▶ [Task goal]: Check each line of the data for "schedule", and copy the ones that have it.

=== The data ===

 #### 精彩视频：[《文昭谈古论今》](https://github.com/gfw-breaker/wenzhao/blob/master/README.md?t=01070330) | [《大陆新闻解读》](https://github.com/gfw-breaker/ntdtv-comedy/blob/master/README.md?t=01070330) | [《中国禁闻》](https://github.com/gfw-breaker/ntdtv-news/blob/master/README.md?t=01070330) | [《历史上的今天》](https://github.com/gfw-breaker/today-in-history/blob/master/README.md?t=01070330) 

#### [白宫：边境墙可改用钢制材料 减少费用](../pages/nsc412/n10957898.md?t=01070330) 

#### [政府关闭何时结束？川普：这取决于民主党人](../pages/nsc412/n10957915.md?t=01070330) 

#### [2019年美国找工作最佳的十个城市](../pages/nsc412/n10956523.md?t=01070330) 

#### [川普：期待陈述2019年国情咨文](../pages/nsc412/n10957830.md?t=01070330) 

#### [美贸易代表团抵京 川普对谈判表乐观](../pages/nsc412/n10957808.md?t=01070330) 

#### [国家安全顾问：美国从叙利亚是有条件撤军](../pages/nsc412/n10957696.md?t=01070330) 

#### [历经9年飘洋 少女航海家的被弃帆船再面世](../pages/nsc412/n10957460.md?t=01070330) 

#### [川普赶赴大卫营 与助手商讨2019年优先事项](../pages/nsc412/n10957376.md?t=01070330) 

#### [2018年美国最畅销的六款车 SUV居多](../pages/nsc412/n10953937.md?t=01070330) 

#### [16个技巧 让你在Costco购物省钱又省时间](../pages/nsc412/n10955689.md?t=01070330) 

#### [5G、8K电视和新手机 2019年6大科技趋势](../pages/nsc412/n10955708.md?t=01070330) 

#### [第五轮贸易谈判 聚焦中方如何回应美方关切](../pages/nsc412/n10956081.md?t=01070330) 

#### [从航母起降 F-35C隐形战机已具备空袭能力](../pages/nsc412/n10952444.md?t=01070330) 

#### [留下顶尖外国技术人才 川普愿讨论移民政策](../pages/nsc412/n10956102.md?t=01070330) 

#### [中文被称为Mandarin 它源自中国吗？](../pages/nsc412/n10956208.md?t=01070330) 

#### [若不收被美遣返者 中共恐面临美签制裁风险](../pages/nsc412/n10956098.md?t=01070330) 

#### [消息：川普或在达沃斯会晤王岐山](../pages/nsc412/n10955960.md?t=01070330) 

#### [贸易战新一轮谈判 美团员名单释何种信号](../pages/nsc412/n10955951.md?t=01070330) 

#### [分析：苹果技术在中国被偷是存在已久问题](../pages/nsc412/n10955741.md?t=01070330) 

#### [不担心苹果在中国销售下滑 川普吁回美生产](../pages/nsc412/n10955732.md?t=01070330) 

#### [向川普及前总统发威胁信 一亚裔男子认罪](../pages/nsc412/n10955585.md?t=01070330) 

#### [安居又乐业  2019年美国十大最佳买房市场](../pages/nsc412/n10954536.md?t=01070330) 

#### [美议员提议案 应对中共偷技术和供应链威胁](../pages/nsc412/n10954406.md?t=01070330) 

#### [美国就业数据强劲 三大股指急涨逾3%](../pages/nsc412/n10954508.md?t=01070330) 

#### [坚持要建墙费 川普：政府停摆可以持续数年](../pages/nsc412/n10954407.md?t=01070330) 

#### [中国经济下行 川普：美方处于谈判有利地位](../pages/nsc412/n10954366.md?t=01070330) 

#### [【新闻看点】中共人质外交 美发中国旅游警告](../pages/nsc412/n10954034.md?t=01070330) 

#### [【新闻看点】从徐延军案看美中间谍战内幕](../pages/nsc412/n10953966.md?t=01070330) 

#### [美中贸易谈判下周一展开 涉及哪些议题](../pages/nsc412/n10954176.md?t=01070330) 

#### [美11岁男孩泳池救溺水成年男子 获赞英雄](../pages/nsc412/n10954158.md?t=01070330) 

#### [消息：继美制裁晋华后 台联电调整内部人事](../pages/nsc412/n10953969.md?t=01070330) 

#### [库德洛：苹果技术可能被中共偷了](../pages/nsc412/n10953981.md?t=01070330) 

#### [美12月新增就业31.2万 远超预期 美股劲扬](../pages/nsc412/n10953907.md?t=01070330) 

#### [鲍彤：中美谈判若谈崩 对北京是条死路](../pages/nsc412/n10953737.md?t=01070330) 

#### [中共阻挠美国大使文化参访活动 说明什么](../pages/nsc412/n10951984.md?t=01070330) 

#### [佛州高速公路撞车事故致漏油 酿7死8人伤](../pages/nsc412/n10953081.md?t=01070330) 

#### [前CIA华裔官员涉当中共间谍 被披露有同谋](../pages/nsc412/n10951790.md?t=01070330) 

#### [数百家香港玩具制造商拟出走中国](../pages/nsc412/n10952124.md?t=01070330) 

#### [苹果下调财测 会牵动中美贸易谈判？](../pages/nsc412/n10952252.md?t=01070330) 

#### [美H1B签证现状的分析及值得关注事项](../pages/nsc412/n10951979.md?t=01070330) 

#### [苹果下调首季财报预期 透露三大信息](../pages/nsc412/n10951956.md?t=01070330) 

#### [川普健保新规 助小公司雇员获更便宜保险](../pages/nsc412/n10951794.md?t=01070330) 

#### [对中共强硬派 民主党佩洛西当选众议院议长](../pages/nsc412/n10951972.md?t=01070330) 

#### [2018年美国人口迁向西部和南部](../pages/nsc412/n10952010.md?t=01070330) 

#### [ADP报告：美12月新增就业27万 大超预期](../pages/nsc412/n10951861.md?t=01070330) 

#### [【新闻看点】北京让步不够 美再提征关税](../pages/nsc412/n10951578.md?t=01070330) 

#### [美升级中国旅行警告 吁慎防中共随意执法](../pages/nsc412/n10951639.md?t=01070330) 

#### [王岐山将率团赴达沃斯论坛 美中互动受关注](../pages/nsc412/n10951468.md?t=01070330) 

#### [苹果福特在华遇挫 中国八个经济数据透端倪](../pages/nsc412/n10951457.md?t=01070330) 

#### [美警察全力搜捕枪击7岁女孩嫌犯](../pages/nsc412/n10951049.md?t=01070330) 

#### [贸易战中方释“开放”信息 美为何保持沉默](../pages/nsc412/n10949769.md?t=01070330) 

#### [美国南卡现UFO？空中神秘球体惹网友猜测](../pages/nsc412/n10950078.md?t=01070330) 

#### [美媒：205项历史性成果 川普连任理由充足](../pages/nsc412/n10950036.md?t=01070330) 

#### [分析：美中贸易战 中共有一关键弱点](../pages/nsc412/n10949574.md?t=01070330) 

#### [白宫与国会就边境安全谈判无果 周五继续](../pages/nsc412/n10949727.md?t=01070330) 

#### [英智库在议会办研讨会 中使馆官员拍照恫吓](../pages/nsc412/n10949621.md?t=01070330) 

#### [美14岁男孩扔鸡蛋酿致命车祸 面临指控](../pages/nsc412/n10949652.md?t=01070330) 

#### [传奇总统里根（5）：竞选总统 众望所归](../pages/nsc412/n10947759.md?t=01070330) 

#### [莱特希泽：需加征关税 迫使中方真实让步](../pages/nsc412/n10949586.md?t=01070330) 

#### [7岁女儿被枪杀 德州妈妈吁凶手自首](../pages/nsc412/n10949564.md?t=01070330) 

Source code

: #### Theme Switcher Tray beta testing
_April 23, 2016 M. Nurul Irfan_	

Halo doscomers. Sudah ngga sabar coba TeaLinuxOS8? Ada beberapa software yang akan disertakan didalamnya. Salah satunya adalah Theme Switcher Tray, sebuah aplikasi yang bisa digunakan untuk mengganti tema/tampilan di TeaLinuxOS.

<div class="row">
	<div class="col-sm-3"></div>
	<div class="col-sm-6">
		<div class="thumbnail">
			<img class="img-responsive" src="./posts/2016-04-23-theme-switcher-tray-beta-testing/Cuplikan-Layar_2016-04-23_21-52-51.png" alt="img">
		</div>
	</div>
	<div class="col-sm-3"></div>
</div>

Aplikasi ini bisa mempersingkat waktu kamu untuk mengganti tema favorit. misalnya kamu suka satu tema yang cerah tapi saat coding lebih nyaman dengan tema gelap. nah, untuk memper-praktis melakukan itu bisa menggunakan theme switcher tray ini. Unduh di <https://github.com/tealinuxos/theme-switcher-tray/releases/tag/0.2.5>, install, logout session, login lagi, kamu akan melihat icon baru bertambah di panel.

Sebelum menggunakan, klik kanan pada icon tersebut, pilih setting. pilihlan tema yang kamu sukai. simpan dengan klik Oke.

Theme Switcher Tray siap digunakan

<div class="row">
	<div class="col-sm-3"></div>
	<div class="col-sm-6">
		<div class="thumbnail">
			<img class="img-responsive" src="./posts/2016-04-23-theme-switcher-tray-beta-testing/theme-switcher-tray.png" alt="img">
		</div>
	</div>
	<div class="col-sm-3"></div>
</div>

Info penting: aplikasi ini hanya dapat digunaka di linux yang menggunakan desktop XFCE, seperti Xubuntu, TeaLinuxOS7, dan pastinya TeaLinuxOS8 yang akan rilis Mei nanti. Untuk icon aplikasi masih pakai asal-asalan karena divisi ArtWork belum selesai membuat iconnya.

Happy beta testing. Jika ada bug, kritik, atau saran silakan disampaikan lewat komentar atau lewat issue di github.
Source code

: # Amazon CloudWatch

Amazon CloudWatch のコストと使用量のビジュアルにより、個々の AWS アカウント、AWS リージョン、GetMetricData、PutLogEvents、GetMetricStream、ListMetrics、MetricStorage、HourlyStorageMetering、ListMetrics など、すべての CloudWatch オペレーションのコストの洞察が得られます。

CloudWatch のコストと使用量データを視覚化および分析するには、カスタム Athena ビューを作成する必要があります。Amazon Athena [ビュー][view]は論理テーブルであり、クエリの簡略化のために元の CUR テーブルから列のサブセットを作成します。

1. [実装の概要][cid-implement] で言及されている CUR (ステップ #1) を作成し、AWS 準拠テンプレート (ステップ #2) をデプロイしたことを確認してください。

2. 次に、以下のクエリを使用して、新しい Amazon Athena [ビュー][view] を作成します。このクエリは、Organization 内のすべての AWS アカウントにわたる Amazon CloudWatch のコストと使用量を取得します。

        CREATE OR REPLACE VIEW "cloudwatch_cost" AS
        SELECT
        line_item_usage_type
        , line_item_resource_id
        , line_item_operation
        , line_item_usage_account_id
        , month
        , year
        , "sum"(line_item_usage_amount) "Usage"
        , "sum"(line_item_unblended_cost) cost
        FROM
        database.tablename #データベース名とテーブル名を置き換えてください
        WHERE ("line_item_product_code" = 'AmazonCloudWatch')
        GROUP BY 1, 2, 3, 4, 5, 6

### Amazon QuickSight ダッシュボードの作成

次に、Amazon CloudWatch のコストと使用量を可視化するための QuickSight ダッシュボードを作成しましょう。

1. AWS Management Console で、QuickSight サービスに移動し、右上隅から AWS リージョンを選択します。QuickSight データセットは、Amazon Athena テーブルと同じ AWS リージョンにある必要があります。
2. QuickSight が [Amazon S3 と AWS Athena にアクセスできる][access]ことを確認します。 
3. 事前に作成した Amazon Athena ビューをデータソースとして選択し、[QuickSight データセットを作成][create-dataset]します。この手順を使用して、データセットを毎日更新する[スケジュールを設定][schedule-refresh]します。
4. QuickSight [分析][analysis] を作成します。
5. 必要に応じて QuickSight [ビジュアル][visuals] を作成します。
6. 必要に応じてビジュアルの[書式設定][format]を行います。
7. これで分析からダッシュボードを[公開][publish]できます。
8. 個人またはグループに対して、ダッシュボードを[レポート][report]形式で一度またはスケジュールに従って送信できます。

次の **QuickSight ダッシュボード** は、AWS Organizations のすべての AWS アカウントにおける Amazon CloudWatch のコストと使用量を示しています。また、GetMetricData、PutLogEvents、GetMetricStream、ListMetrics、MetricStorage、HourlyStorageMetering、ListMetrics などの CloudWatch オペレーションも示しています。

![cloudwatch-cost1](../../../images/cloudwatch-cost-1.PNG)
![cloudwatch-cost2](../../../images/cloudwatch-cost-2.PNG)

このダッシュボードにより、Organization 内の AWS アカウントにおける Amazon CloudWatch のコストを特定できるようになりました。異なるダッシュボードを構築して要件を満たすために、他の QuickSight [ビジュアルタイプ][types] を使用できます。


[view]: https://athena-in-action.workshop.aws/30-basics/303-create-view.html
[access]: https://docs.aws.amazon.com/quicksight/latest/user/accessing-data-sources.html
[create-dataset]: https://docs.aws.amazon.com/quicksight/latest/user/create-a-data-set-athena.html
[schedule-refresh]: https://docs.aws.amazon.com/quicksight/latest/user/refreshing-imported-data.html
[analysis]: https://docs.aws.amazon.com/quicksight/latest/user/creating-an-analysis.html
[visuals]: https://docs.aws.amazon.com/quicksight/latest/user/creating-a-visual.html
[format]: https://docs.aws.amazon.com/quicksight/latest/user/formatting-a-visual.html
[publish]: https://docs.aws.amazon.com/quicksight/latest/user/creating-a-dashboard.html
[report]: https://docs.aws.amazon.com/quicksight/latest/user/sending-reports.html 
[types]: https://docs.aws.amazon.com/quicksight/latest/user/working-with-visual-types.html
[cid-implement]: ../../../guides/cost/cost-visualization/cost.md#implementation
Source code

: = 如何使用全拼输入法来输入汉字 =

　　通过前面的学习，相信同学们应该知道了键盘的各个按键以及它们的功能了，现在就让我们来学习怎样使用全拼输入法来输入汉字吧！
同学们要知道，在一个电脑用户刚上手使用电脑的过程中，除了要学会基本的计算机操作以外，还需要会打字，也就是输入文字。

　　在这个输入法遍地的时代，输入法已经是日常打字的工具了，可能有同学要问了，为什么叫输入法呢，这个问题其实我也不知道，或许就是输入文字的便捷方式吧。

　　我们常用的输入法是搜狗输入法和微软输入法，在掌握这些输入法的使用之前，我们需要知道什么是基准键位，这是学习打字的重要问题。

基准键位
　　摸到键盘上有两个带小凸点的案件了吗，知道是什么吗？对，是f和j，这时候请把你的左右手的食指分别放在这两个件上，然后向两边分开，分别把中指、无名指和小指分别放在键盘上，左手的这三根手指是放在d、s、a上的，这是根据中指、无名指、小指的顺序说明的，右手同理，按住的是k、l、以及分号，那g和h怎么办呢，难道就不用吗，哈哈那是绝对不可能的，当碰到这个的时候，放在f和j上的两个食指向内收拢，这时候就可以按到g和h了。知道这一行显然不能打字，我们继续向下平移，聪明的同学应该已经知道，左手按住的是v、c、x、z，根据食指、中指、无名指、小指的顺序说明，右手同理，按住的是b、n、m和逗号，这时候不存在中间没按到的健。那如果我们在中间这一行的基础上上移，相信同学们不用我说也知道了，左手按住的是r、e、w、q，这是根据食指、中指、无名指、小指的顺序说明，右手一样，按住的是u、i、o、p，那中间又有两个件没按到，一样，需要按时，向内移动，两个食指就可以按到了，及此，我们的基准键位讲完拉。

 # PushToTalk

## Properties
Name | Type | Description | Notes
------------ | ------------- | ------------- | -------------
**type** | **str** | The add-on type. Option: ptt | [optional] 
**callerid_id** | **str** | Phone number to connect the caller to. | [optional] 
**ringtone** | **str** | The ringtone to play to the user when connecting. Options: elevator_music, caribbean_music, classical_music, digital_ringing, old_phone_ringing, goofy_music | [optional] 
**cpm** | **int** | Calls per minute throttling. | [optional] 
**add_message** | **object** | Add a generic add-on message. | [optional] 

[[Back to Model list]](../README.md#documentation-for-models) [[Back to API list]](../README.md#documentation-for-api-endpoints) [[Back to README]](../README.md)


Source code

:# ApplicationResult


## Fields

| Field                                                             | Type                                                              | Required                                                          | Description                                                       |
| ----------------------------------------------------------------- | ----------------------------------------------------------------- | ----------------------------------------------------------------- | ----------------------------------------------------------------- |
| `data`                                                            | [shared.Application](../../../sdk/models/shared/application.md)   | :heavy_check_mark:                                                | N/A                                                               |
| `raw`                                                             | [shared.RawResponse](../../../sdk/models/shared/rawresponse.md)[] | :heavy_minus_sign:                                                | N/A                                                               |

===

▶ [Solution for this problem]:
3. 事前に作成した Amazon Athena ビューをデータソースとして選択し、[QuickSight データセットを作成][create-dataset]します。この手順を使用して、データセットを毎日更新する[スケジュールを設定][schedule-refresh]します。
[schedule-refresh]: https://docs.aws.amazon.com/quicksight/latest/user/refreshing-imported-data.html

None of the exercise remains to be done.